Presidente Vessia – relatore Gemelli
Pm Toscani – ricorrente Pm presso la Procura distrettuale della Repubblica di Catania
Svolgimento del processo
Il 2 febbraio 1998 fu disposto il rinvio a giudizio davanti al tribunale di Catania di A... A...
M..., S... V... e R... C..., per rispondere di vari episodi di estorsione aggravata ed il M...
anche di rapina aggravata.
Sulla base di elementi acquisiti nel corso del dibattimento, all’udienza del 18 novembre 1998 il
Pm contestò agli imputati, ai sensi dell’articolo 517 Cpp, la circostanza aggravante ad effetto
speciale di cui all’articolo 7 Dl 13 maggio 1991 n. 152 conv. Con legge 12 luglio 1991 n. 203;
per l’effetto, con ordinanza del 19 giugno 1999 il tribunale rigettò la richiesta della difesa di
scarcerazione per decorrenza dei termini custodiali, facendo riferimento non alla contestazione
cautelare ma al reato per il quale si procedeva, comprensivo della contestazione suppletiva, che
comportava il termine di fase di un anno e sei mesi, non ancora decorso.
Il tribunale della libertà, adito ai sensi dell’articolo 310 Cpp, con ordinanza del 25 novembre
1999 accolse l’appello degli imputati e li scarcerò – imponendo loro l’obbligo di presentazione
–, aderendo all’orientamento giurisprudenziale secondo il quale, in mancanza di un ulteriore
provvedimento cautelare comprensivo della contestazione suppletiva del pubblico ministero, per
determinare la durata dei termini custodiali deve farsi riferimento al reato contestato
nell’ordinanza impositiva, sicché nel caso in esame dall’epoca del rinvio a giudizio era decorso
il termine massimo di un anno.
Avverso l’ordinanza del tribunale il pubblico ministero propose ricorso censurando che, in
violazione dell’articolo 303 Cpp, non era stato tenuto conto, ai fini del computo del termine
massimo di custodia cautelare del giudizio, del «reato per cui si procede», comprensivo della
circostanza aggravante ad effetto speciale, contestata ai sensi dell’articolo 517 Cpp e rilevante
a norma del disposto dell’articolo 278 Cpp che regola la determinazione della pena agli effetti
dell’applicazione delle misure cautelari personali.
Aderisce il ricorrente all’orientamento (di segno opposto a quello seguito dal tribunale della
libertà) secondo il quale, contestata un’aggravante ad effetto speciale, per stabilire la durata
dei termini di custodia cautelare in corso deve farsi riferimento alla nuova imputazione: ciò
comporta, nella specie, il mancato superamento dei termini massimi interfase in base al disposto
dell’articolo 303 comma 1 lett. b) n. 3 Cpp. Soluzione interpretativa questa che, secondo il
ricorrente, non menoma il diritto di difesa, potendo l’imputato per un verso rendere
dichiarazioni a sua discolpa e per altro verso impugnare ex articolo 310 Cpp l’ordinanza del
giudice del dibattimento che rigetti la richiesta di scarcerazione per decorrenza termini,
ritenendo «reato per cui si procede» non quello che figura nell’ordinanza impositiva, bensì ormai
l’imputazione comprensiva della contestazione suppletiva dibattimentale.

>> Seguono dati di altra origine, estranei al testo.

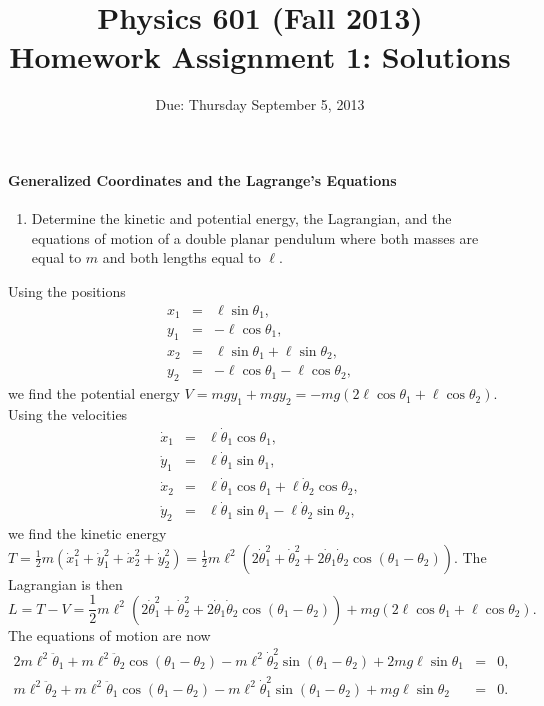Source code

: \documentclass[letterpaper,11pt]{article}
\title{Physics 601 (Fall 2013) \\ Homework Assignment 1: Solutions}
\date{Due: Thursday September 5, 2013}
\begin{document}
\maketitle

\paragraph*{Generalized Coordinates and the Lagrange's Equations}
\begin{enumerate}
 \item Determine the kinetic and potential energy, the Lagrangian, and the equations of motion of a double planar pendulum where both masses are equal to $m$ and both lengths equal to $\ell$.
\end{enumerate}
Using the positions
\begin{eqnarray*}
 x_1 & = & \ell\sin\theta_1, \\
 y_1 & = & - \ell\cos\theta_1, \\
 x_2 & = & \ell\sin\theta_1 + \ell\sin\theta_2, \\
 y_2 & = & - \ell\cos\theta_1 - \ell\cos\theta_2,
\end{eqnarray*}
we find the potential energy $V = mgy_1 + mgy_2 = -mg(2\ell\cos\theta_1 + \ell\cos\theta_2)$.  Using the velocities
\begin{eqnarray*}
 \dot{x}_1 & = & \ell\dot{\theta}_1\cos\theta_1, \\
 \dot{y}_1 & = & \ell\dot{\theta}_1\sin\theta_1, \\
 \dot{x}_2 & = & \ell\dot{\theta}_1\cos\theta_1 + \ell\dot{\theta}_2\cos\theta_2, \\
 \dot{y}_2 & = & \ell\dot{\theta}_1\sin\theta_1 - \ell\dot{\theta}_2\sin\theta_2,
\end{eqnarray*}
we find the kinetic energy $T = \frac{1}{2}m\left(\dot{x}_1^2 + \dot{y}_1^2 + \dot{x}_2^2 + \dot{y}_2^2\right) = \frac{1}{2}m\ell^2\left(2\dot{\theta}_1^2 + \dot{\theta}_2^2 + 2 \dot{\theta}_1 \dot{\theta}_2 \cos(\theta_1 - \theta_2)\right)$.  The Lagrangian is then
\begin{equation*}
 L = T - V = \frac{1}{2}m\ell^2\left(2\dot{\theta}_1^2 + \dot{\theta}_2^2 + 2 \dot{\theta}_1 \dot{\theta}_2 \cos(\theta_1 - \theta_2)\right) + mg(2\ell\cos\theta_1 + \ell\cos\theta_2).
\end{equation*}
The equations of motion are now
\begin{eqnarray*}
 2m\ell^2\ddot{\theta}_1 + m\ell^2\ddot{\theta}_2\cos(\theta_1 - \theta_2) - m\ell^2\dot{\theta}_2^2\sin(\theta_1 - \theta_2) + 2mg\ell\sin\theta_1 & = & 0, \\
 m\ell^2\ddot{\theta}_2 + m\ell^2\ddot{\theta}_1\cos(\theta_1 - \theta_2) - m\ell^2\dot{\theta}_1^2\sin(\theta_1 - \theta_2) + mg\ell\sin\theta_2 & = & 0.
\end{eqnarray*}
\end{document}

Il ricorso fu assegnato alla II Sezione penale della Corte suprema che, con ordinanza del 4
aprile 2000, rilevato il contrasto di giurisprudenza sull’individuazione del «reato per cui si
procede» al fine di stabilire la durata dei termini massimi di custodia cautelare, lo ha rimesso,
ai sensi dell’articolo 618 Cpp, alle Sezioni unite per decidere se lo sviluppo dell’imputazione
nel procedimento principale abbia o meno riflessi sulla vicenda cautelare: se, cioè, detti
termini debbano calcolarsi tenendo conto esclusivamente della contestazione che figura nel
provvedimento restrittivo o anche delle modifiche dell’imputazione operate dal pubblico ministero
nel corso del dibattimento (articoli 516, 517 e 518 Cpp).
Il ricorso è stato assegnato a queste Sezioni unite dal Primo presidente aggiunto, che ha fissato
l’odierna udienza camerale per la decisione.
Motivi della decisione
1. Il contrasto sulla questione oggetto della rimessione relativamente al criterio di calcolo dei
termini custodiali della fase del giudizio, a seconda del riferimento alla sola imputazione
contenuta nel provvedimento restrittivo ovvero a quella oggetto del giudizio di merito,
comprensiva di un’aggravante ad effetto speciale contestata dal pubblico ministero nel
dibattimento, deriva da due orientamenti giurisprudenziali di segno opposto.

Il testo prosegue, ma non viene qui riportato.